We label things (like porn apps) NSFW and therefore censor them not because they have some intrinsic property that makes them worthy of censoring, but because of the consequences they bring in particular contexts.
The question is not (a) whether religious texts have or don’t have NSFW content, but rather (b) whether or not the consequences of having them publicly available is the same as the consequences of having the things we already label as NSFW publicly available. The answer is a clear no, in my opinion. There is clearly a distinct difference between things like porn and things like religious text, which are molded from hundreds of thousands of years of human storytelling and mythmaking.
Claiming that religious texts have the same consequences as the things we already currently label as NSFW solely in virtue of the fact that they contain the same content is highly uncharitable and removes any nuance.
I am not a lawyer, but I am pretty sure content-neutral censorship has the same logical reasoning as the fair use doctrine. “Time, place, and manner”, as it were, provides the necessary context to conclude whether or not something is considered a violation of copyright. If it is for educational purposes, it is not a violation; if it is for critique or massively transform the copyrighted material, it is not a violation; so on and so forth.
In the example of the fair use doctrine, we again see that context matters. We label things as “violations” not because there is some intrinsic property of the act that makes it as such. It is because of the consequences it has in daily life that we call it a violation. We construct definitions like “NSFW” and “violations of copyright law” because they are useful and socially functional. When it turns out that it is not functional, we create new boundaries and definitions to fit our purposes. We are not subject to them, we use them for our own purposes.
When you say that religious texts ought to be labelled as NSFW, your position is not “Erm, actually, religious texts have NSFW content in them.”
What you’re actually saying is, “Banning religous texts is functionally the same/has the same purpose as banning porn.”
So when you claim or assert that you agree with religious texts being labelled as NSFW, at least say what you’re actually saying instead of playing a definitions game.

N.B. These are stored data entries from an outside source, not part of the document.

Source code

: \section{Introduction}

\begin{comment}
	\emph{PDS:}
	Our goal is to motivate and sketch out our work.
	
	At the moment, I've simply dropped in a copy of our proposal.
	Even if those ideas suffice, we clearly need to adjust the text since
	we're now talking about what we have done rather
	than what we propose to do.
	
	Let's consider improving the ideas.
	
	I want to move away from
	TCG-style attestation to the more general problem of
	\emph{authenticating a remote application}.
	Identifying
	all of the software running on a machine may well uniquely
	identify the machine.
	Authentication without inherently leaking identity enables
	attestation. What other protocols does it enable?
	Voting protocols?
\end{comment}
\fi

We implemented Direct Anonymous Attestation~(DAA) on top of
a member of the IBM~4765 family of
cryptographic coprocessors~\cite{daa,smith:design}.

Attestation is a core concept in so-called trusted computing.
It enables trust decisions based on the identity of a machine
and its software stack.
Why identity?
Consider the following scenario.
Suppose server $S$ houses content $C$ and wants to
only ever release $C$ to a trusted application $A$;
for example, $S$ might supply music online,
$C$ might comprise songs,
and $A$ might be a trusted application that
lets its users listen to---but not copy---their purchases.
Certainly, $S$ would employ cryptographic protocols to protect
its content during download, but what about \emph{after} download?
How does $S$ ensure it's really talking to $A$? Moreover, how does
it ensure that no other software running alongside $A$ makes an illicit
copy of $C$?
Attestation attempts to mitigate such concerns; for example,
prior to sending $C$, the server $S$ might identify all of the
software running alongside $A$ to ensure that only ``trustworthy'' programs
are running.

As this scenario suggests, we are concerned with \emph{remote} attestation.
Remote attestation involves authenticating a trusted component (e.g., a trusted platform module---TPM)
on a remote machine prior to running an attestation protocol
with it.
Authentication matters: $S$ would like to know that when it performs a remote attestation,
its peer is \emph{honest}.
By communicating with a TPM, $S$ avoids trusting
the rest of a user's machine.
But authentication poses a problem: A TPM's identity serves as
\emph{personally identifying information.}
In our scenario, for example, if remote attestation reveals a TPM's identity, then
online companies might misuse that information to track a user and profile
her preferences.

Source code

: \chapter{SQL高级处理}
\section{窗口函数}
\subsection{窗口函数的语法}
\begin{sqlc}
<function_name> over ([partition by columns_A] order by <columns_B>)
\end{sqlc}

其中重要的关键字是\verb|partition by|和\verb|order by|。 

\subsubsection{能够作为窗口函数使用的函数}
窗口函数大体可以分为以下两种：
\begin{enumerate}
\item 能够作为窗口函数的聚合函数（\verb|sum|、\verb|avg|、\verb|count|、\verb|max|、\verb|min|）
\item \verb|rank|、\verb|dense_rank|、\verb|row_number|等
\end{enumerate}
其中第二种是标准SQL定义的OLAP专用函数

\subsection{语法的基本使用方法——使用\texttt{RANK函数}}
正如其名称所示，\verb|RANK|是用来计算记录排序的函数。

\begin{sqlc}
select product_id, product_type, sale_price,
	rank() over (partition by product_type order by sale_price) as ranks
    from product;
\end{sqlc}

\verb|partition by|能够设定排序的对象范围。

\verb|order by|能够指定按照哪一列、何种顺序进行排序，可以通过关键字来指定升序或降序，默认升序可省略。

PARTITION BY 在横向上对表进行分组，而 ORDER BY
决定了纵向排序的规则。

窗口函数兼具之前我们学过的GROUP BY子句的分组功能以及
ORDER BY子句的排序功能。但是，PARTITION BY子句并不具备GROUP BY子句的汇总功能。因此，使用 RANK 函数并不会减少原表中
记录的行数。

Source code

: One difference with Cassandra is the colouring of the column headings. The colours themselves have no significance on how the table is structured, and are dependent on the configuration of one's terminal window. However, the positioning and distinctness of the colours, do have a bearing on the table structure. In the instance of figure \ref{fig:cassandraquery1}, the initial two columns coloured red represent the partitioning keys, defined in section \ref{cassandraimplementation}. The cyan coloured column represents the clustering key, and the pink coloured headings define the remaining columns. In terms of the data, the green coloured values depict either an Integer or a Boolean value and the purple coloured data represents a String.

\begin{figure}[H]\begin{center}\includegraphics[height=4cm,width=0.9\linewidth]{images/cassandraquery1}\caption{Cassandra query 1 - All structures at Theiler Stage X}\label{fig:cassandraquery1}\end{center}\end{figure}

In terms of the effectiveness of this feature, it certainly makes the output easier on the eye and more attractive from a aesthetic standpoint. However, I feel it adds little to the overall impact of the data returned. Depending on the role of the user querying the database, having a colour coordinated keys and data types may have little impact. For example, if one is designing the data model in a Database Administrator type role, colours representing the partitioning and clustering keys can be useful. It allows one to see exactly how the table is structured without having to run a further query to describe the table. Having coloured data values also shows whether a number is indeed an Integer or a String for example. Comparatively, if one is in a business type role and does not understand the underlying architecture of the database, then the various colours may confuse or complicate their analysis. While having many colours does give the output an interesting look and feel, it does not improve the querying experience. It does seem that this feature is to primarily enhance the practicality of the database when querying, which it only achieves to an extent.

I haven’t read the whole GitLab thread, but the author of that merge request (@linsui) seems to be playing the definitions game because they are only pointing to the content of the religious texts. I do not know if they are intentionally pulling this fallacy or not. It could be that they are unconsciously relying on the fallacy even though they may have nuanced takes of their own (but are unable to articulate it) about the consequences of religious text. But maybe they just do not care about context. I don’t know.